** Opening Records for the exercise block **
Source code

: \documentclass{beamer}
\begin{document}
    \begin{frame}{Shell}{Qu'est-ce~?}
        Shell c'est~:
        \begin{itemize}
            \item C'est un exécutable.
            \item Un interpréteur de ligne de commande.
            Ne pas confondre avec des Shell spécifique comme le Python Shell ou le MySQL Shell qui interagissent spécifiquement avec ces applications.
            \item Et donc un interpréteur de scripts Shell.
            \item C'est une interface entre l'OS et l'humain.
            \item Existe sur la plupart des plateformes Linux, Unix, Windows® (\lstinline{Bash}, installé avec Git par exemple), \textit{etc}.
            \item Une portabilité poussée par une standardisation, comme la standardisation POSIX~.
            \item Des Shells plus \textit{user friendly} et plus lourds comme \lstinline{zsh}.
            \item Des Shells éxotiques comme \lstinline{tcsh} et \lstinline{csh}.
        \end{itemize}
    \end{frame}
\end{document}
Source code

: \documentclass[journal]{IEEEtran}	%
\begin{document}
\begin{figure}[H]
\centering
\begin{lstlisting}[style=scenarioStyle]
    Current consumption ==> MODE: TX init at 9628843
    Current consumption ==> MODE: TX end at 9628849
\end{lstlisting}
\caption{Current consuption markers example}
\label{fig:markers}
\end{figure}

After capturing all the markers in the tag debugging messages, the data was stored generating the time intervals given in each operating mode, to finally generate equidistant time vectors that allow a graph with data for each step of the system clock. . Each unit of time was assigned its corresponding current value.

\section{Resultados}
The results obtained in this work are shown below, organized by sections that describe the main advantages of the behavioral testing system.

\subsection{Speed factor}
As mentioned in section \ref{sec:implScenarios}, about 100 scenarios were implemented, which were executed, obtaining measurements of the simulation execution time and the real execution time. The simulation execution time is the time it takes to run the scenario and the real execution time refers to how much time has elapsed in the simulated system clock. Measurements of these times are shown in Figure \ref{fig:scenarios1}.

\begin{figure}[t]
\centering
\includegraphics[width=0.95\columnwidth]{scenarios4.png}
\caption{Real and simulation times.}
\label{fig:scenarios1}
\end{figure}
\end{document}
** Closing Records for the exercise block **
Requirement => Nothing in the entries above should differ when you return them in full.

Completed task =>
Source code

: \documentclass{beamer}
\begin{document}
    \begin{frame}{Shell}{Qu'est-ce~?}
        Shell c'est~:
        \begin{itemize}
            \item C'est un exécutable.
            \item Un interpréteur de ligne de commande.
            Ne pas confondre avec des Shell spécifique comme le Python Shell ou le MySQL Shell qui interagissent spécifiquement avec ces applications.
            \item Et donc un interpréteur de scripts Shell.
            \item C'est une interface entre l'OS et l'humain.
            \item Existe sur la plupart des plateformes Linux, Unix, Windows® (\lstinline{Bash}, installé avec Git par exemple), \textit{etc}.
            \item Une portabilité poussée par une standardisation, comme la standardisation POSIX~.
            \item Des Shells plus \textit{user friendly} et plus lourds comme \lstinline{zsh}.
            \item Des Shells éxotiques comme \lstinline{tcsh} et \lstinline{csh}.
        \end{itemize}
    \end{frame}
\end{document}
Source code

: \documentclass[journal]{IEEEtran}	%
\begin{document}
\begin{figure}[H]
\centering
\begin{lstlisting}[style=scenarioStyle]
    Current consumption ==> MODE: TX init at 9628843
    Current consumption ==> MODE: TX end at 9628849
\end{lstlisting}
\caption{Current consuption markers example}
\label{fig:markers}
\end{figure}

After capturing all the markers in the tag debugging messages, the data was stored generating the time intervals given in each operating mode, to finally generate equidistant time vectors that allow a graph with data for each step of the system clock. . Each unit of time was assigned its corresponding current value.

\section{Resultados}
The results obtained in this work are shown below, organized by sections that describe the main advantages of the behavioral testing system.

\subsection{Speed factor}
As mentioned in section \ref{sec:implScenarios}, about 100 scenarios were implemented, which were executed, obtaining measurements of the simulation execution time and the real execution time. The simulation execution time is the time it takes to run the scenario and the real execution time refers to how much time has elapsed in the simulated system clock. Measurements of these times are shown in Figure \ref{fig:scenarios1}.

\begin{figure}[t]
\centering
\includegraphics[width=0.95\columnwidth]{scenarios4.png}
\caption{Real and simulation times.}
\label{fig:scenarios1}
\end{figure}
\end{document}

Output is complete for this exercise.